Keynote Talk: Usability in Machine Learning at Scale with GraphLab

Abstract – Today, machine learning (ML) methods play a central role in industry and science. The growth of the Web and improvements in sensor data collection technology have been rapidly increasing the magnitude and complexity of the ML tasks we must solve. This growth is driving the need for scalable, parallel ML algorithms that can handle Big Data. In this talk, we will focus on:
1. Examining common algorithmic patterns in distributed ML methods.
2. Qualifying the challenges of implementing these algorithms in real distributed systems.
3. Describing computational frameworks for implementing these algorithms at scale.
4. Addressing a significant core challenge to large-scale ML — enabling the widespread adoption of machine learning beyond experts.
In the latter part, we will focus mainly on the GraphLab framework, which naturally expresses asynchronous, dynamic graph.
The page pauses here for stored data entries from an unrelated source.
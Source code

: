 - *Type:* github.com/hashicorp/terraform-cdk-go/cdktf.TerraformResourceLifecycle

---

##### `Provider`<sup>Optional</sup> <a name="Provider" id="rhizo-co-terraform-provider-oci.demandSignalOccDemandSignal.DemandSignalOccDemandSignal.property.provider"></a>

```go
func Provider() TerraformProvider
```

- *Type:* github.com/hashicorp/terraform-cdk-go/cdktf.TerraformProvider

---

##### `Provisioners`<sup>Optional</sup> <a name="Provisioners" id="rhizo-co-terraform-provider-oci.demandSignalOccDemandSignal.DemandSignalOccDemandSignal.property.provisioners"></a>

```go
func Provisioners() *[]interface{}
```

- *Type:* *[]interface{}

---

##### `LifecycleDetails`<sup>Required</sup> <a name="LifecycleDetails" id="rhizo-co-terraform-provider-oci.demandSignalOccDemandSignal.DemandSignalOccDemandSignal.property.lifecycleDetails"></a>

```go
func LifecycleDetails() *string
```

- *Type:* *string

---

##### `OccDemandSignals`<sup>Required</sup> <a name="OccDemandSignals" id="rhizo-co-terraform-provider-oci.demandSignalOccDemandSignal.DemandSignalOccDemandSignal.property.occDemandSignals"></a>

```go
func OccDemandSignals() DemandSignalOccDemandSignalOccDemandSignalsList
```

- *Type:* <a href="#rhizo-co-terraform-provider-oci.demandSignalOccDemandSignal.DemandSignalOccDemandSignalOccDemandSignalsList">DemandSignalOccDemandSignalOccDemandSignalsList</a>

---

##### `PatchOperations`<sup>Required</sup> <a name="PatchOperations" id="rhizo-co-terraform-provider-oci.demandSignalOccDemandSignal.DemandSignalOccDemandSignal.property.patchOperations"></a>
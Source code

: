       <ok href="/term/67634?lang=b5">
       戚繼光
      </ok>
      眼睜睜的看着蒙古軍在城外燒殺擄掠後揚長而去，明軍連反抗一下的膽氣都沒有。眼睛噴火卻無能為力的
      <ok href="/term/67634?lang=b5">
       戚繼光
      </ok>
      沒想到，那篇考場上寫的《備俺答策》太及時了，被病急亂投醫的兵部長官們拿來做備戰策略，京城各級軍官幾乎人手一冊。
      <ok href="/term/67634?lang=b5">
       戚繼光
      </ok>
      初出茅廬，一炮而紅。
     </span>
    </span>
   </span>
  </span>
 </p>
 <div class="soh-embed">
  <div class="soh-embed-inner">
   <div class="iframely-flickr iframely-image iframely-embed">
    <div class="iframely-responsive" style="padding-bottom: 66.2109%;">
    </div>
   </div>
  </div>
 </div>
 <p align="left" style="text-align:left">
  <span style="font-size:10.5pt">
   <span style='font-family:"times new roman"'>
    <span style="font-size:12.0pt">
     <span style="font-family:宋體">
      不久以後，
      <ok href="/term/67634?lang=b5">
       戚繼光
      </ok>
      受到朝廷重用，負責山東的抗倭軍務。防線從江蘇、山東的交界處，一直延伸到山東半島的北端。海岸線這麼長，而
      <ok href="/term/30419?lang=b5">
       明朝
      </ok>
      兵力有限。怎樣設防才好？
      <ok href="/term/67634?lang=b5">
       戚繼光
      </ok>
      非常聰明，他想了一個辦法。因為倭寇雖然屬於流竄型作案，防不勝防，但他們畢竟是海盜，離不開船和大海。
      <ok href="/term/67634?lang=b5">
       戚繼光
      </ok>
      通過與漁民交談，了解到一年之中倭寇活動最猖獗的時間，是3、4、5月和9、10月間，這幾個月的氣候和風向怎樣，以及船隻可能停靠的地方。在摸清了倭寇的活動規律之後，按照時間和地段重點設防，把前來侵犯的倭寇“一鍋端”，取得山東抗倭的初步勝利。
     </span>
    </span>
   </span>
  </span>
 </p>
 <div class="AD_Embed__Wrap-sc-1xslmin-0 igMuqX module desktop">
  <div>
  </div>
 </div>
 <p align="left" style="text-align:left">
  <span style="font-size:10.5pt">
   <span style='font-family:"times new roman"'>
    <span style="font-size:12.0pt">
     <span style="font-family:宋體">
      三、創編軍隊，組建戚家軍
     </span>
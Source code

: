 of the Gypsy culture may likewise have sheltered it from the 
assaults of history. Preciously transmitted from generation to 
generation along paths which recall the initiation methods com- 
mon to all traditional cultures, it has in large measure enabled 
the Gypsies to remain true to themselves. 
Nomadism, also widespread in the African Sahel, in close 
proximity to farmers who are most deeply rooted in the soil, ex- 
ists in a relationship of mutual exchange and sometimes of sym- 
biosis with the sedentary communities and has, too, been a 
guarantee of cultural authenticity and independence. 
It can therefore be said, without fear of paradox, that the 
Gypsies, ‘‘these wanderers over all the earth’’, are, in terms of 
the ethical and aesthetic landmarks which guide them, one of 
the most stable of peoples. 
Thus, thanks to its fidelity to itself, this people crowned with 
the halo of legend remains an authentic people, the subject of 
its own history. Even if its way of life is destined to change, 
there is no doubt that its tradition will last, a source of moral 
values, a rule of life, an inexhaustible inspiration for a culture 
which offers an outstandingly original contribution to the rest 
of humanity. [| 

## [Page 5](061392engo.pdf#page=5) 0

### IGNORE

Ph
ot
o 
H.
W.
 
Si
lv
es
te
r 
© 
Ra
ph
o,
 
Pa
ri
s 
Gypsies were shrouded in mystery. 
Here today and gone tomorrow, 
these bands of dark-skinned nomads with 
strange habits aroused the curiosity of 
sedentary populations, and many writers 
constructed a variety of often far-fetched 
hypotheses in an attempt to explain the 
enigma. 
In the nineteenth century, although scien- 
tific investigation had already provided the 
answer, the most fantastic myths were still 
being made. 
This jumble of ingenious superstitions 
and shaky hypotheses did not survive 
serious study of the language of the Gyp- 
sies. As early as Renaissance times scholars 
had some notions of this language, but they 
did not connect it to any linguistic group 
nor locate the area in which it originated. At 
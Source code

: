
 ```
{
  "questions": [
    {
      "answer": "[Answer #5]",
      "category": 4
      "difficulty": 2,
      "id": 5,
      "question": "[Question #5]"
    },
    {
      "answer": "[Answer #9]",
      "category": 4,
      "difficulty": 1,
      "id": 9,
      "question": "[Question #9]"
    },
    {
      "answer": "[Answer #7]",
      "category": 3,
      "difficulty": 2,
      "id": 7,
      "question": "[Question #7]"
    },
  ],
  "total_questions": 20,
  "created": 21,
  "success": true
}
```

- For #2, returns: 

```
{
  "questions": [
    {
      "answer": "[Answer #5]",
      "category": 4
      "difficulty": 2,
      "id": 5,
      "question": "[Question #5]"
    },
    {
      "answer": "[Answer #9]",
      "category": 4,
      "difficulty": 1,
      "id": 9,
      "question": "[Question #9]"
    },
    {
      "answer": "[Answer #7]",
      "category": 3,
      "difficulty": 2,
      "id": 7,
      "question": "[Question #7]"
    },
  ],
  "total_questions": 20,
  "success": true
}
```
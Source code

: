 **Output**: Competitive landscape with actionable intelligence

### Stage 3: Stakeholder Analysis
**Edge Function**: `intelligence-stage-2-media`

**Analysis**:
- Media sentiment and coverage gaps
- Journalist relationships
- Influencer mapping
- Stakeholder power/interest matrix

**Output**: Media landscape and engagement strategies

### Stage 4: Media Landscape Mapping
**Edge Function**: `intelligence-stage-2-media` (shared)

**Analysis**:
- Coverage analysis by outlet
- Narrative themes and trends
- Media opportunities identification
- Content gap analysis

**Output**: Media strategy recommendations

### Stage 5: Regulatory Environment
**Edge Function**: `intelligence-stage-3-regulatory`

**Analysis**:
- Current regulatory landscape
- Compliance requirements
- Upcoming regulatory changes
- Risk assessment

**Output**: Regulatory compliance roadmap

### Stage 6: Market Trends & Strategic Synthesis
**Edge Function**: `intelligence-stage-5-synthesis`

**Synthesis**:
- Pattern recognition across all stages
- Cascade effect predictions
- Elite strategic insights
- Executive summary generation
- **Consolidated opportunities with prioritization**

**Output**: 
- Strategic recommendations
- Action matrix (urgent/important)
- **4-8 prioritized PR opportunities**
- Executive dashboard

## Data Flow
Biography – Dr. Carlos Guestrin [Personal page at University of Washington] is the Amazon Professor of Machine Learning at the Computer Science & Engineering Department of the University of Washington. He is also a co-founder and CEO of GraphLab Inc., focusing large-scale machine learning and graph analytics. His previous positions include the Finmeccanica Associate Professor at Carnegie Mellon University and senior researcher at the Intel Research Lab in Berkeley. Carlos received his PhD and Master from Stanford University, and a Mechatronics Engineer degree from the University of Sao Paulo, Brazil.

Carlos’ current research interests focus on two core aspects of “Big Data”: 1) The computing perspective, where he works on developing algorithms,abstractions and systems for tackling large-scale machine learning and graph analytics, and 2) the human perspective, where he focuses on taming information overload, by developing algorithms and representations to help humans understand huge and complex sources of information.

Carlos’ work has been recognized by awards at a number of conferences and two journals: KDD 2007 and 2010, IPSN 2005 and 2006, VLDB 2004, NIPS 2003 and 2007, UAI 2005, ICML 2005, AISTATS 2010, JAIR in 2007 & 2012, and JWRPM in 2009. He is also a recipient of the ONR Young Investigator Award, NSF Career Award, Alfred P. Sloan Fellowship, IBM Faculty Fellowship, the Siebel Scholarship and the Stanford Centennial Teaching Assistant Award. Carlos was named one of the 2008 ‘Brilliant 10’ by Popular Science Magazine, received the IJCAI Computers and Thought Award and the Presidential Early Career Award for Scientists and Engineers (PECASE). He is a former member of the Information Sciences and Technology (ISAT) advisory group for DARPA.